2. Manipulation, which refers to how the project manager motivates the project team to work hard on the project while working them out of a job.
A primary function of a project management office (PMO) is to support project managers in a variety of ways which may include all of the following EXCEPT: 1. Managing shared resources across all projects administered by the PMO 2. Identifying and developing project management methodology, best practices, and standards 3. Delivering specific project objectives and controlling the assigned project resources to best meet objectives of the project. 4. Coaching, mentoring, training, and oversight.
3. Delivering specific project objectives and controlling the assigned project resources to best meet objectives of the project.
A program is a: 1. Group of related tasks lasting one year or less. 2. Project with a cost over $1 million. 3. Group of related projects, subprograms, and program activities managed in a coordinated way. 4. Sequence of steps constituting a project.

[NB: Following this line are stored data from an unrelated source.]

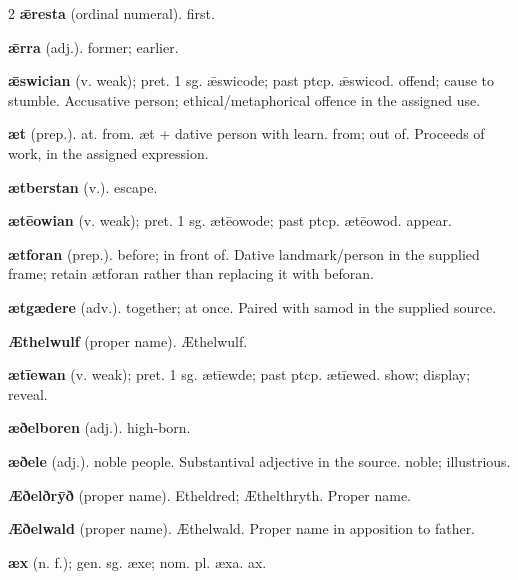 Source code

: \begin{multicols*}{2}
\textbf{ǣresta} (ordinal numeral). first.\par
\textbf{ǣrra} (adj.). former; earlier.\par
\textbf{ǣswician} (v. weak); pret. 1 sg. ǣswicode; past ptcp. ǣswicod. offend; cause to stumble. Accusative person; ethical/metaphorical offence in the assigned use.\par
\textbf{æt} (prep.). at. from. æt + dative person with learn. from; out of. Proceeds of work, in the assigned expression.\par
\textbf{ætberstan} (v.). escape.\par
\textbf{ætēowian} (v. weak); pret. 1 sg. ætēowode; past ptcp. ætēowod. appear.\par
\textbf{ætforan} (prep.). before; in front of. Dative landmark/person in the supplied frame; retain ætforan rather than replacing it with beforan.\par
\textbf{ætgædere} (adv.). together; at once. Paired with samod in the supplied source.\par
\textbf{Æthelwulf} (proper name). Æthelwulf.\par
\textbf{ætīewan} (v. weak); pret. 1 sg. ætīewde; past ptcp. ætīewed. show; display; reveal.\par
\textbf{æðelboren} (adj.). high-born.\par
\textbf{æðele} (adj.). noble people. Substantival adjective in the source. noble; illustrious.\par
\textbf{Æðelðrȳð} (proper name). Etheldred; Æthelthryth. Proper name.\par
\textbf{Æðelwald} (proper name). Æthelwald. Proper name in apposition to father.\par
\textbf{æx} (n. f.); gen. sg. æxe; nom. pl. æxa. ax.\par

\end{multicols*}
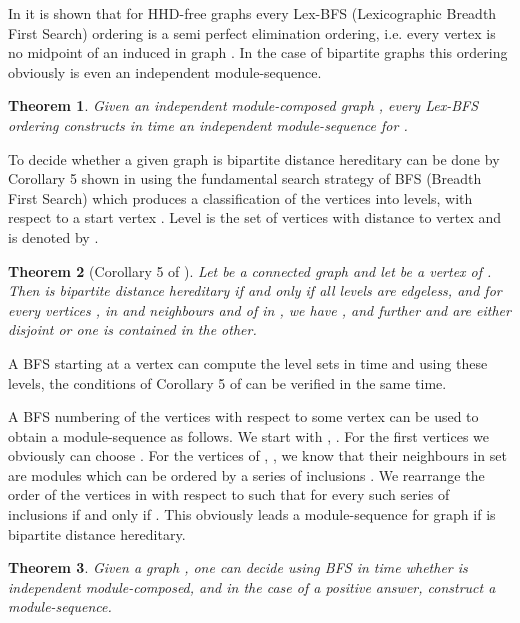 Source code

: \documentclass[11pt]{article}
\newtheorem{theorem}{Theorem}[section]
\begin{document}
In \cite{JO88} it is shown that for HHD-free graphs every Lex-BFS (Lexicographic Breadth First Search) 
ordering is a semi perfect elimination ordering, i.e. every vertex  is no midpoint  of an
induced  in graph 
. In the case of bipartite graphs 
this ordering obviously is even an independent module-sequence.

\begin{theorem}
Given an independent module-composed graph , every  Lex-BFS ordering  
constructs in  time  an independent module-sequence for .
\end{theorem}



To decide whether a given graph is bipartite distance hereditary can be
done by Corollary 5 shown in \cite{BM86} using the fundamental search strategy 
of BFS (Breadth First Search) which produces a classification of the vertices into levels, 
with respect to a start vertex . Level  is the set of vertices
with distance  to vertex  and is denoted by .



\begin{theorem}[Corollary 5 of \cite{BM86}]
Let  be a connected graph and let  be a vertex of . Then 
is bipartite distance hereditary if and only if all levels 
are edgeless, and for every vertices , in  and neighbours
 and  of  in , we have ,
and further  and  are either disjoint
or one is contained in the other.
\end{theorem}



A BFS starting at a vertex  can compute the level sets  
in time  and using these levels,
the conditions of Corollary 5 of \cite{BM86} can be verified in the same time.

A BFS numbering  of the vertices with respect to some
vertex  can be used to obtain a
module-sequence  as follows. We start with , .
For the first  vertices we obviously 
can choose . For the vertices of , ,
we know that their neighbours in set  are modules which can be ordered
by a series of inclusions . We rearrange the order of 
the vertices in  with respect to  such that for every such series of inclusions 
 if and only if .
This obviously leads a module-sequence for graph  if  is bipartite distance hereditary.




\begin{theorem}
Given a graph , one can decide using  BFS in time  whether
 is independent module-composed, and in the case of a positive answer, 
construct a module-sequence.
\end{theorem}
\end{document}
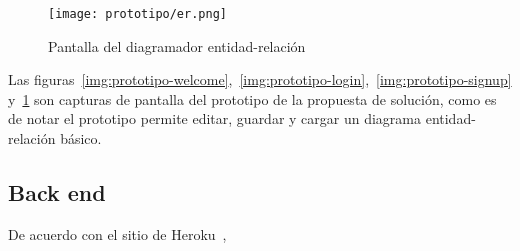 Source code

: \begin{figure}[H] 
    \centering
    \texttt{[image: prototipo/er.png]}
    \caption{Pantalla del diagramador entidad-relación}
    \label{img:prototipo-er}
\end{figure}



Las figuras~\ref{img:prototipo-welcome},~\ref{img:prototipo-login},~\ref{img:prototipo-signup} y~\ref{img:prototipo-er} son capturas de pantalla del prototipo de la propuesta de solución, como es de notar el prototipo permite editar, guardar y cargar un diagrama entidad-relación básico.


\subsection*{Back end}


De acuerdo con el sitio de Heroku~\cite{heroku_heroku_2020},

3. Group of related projects, subprograms, and program activities managed in a coordinated way.
The PMBOK® Guide is the standard for: A. Managing all projects all of the time across all industries. B. Managing all projects all of the time across some types of industries. C. Managing most projects most of the time across many types of industries. D. Managing some projects some of the time across some types of industries.
C Managing most projects most of the time across many types of industries.